Je pouffe doucement, il trouve alors plus drôle de me prendre pour son coussin et de s'affaler contre moi tandis que je choisis parmi les programmes et les titres de séries ou de films. Je m'arrête sur une comédie quand les filles reviennent avec un plateau où elles ont préparé toutes sortes de biscuits apéritifs et un verre pour chacun de nous.

Lili prend place à ma gauche, non sans jeter un coussin sur Noé qui lâche son téléphone pour lui râler dessus. Yanel s'assoit au bout, étend ses jambes sur les genoux de sa copine et je ne sais pas comment on a fait pour tous rentrer à quatre sur ce canapé mais je me sens plutôt à l'aise.

Nous passons une bonne partie de la soirée devant la télévision, les assiettes passent entre nous, je bois deux verres de thé glacé et un fond de vodka avec du sirop de violette. Nos rires résonnent dans la pièce, et ça continue même après les deux pizzas qu'on a commandé pour le dîner.

Yanel a proposé un jeu de monopoly, on s'est tous installés autour de la table et on a joué deux parties. Noé n'est pas un bon perdant et il a définitivement triché pendant les deux minutes où je suis parti aux toilettes.

Après ça, on discute un peu sur leur petit balcon, un fond de musique nous accompagne depuis le salon. Les fenêtres sont grandes ouvertes pour faire circuler l'air étouffant de l'été. On entendant le bruit de la nuit, le murmure bas du monde.

Je penche la tête pour observer les étoiles dissipées dans le ciel, le léger vent du soir me caresse le visage et j'écoute Noé parler d'un garçon qu'il essaie de draguer en ce moment. Il me tapote gentiment le genou, je sens la chaleur de ses doigts ou de la cigarette à travers mon jean.
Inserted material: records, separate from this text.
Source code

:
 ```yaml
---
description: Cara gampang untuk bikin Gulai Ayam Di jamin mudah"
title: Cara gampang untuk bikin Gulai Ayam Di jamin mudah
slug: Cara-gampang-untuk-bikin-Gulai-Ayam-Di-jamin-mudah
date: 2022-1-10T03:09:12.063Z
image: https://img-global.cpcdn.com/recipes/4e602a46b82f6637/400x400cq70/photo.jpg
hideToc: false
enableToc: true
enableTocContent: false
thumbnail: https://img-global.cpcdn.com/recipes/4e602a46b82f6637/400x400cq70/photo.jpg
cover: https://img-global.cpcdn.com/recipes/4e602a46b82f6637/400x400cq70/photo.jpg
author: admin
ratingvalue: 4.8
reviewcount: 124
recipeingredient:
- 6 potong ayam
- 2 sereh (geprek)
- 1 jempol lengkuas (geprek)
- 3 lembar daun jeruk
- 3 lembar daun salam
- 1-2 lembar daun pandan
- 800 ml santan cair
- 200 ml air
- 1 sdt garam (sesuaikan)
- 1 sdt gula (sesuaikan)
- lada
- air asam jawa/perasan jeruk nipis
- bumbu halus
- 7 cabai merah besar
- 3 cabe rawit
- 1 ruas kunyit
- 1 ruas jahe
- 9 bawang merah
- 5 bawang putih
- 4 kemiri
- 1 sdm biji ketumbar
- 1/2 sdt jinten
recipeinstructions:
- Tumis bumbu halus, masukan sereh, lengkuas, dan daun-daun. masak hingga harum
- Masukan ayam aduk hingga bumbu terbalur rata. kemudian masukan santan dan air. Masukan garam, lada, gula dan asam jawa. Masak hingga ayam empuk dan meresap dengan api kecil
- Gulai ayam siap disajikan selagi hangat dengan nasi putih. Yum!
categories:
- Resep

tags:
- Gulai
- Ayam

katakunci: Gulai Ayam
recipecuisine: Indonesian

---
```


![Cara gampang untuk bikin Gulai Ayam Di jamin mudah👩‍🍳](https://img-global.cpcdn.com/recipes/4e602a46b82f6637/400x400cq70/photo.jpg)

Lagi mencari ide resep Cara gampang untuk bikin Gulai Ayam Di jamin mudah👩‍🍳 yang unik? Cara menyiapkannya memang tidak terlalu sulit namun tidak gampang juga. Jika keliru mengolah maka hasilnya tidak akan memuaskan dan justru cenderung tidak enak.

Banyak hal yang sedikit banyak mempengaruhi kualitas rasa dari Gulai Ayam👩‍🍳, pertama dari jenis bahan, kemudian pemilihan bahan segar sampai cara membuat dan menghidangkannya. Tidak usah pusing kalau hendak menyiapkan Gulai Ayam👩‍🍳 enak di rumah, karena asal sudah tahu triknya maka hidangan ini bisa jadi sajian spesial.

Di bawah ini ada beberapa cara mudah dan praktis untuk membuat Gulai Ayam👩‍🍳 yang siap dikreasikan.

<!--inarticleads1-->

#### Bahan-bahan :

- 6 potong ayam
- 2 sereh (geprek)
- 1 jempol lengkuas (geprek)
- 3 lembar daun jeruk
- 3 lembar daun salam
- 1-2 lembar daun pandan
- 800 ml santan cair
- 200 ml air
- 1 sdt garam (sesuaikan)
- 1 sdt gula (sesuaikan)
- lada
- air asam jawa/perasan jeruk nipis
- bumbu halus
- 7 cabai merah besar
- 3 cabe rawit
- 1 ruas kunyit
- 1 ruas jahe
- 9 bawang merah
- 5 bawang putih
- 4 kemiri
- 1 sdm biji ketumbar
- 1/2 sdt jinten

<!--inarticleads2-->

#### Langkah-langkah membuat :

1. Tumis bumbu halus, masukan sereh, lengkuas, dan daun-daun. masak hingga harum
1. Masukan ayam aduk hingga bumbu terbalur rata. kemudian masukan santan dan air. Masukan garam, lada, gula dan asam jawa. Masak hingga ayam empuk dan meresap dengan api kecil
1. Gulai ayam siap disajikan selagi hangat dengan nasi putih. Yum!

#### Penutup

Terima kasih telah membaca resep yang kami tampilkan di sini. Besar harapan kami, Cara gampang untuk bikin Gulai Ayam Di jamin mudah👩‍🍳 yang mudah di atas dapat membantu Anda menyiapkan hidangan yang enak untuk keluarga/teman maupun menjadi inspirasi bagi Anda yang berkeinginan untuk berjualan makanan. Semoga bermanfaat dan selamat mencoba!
Je baisse la tête vers lui, le fantôme de mon fin sourire encore visible sur mes lèvres. Il me montre l'écran de son téléphone, je plisse un peu les yeux face à la lumière blanche et il me demande :

– T'en penses quoi, toi ? Tu tenterais quelque chose avec lui ?

Mon regard reste fixé un instant sur le profil d'un garçon d'environ notre âge dont Noé fait défiler quelques photos à la suite. Je hausse les épaules en me pinçant les lèvres.

– Pas mon genre.

Il lève les yeux au ciel de façon exagéré. Les filles, enlacées sur une chaise, rient de bon coeur. Je n'ai pas attendu longtemps avant de leur parler ma sexualité. Noé n'a jamais caché son attirance irrévocable pour les garçons et j'ai rapidement été informé pour Lili quand elle nous a présenté Yanel lorsqu'elle est venue la chercher un soir après le travail.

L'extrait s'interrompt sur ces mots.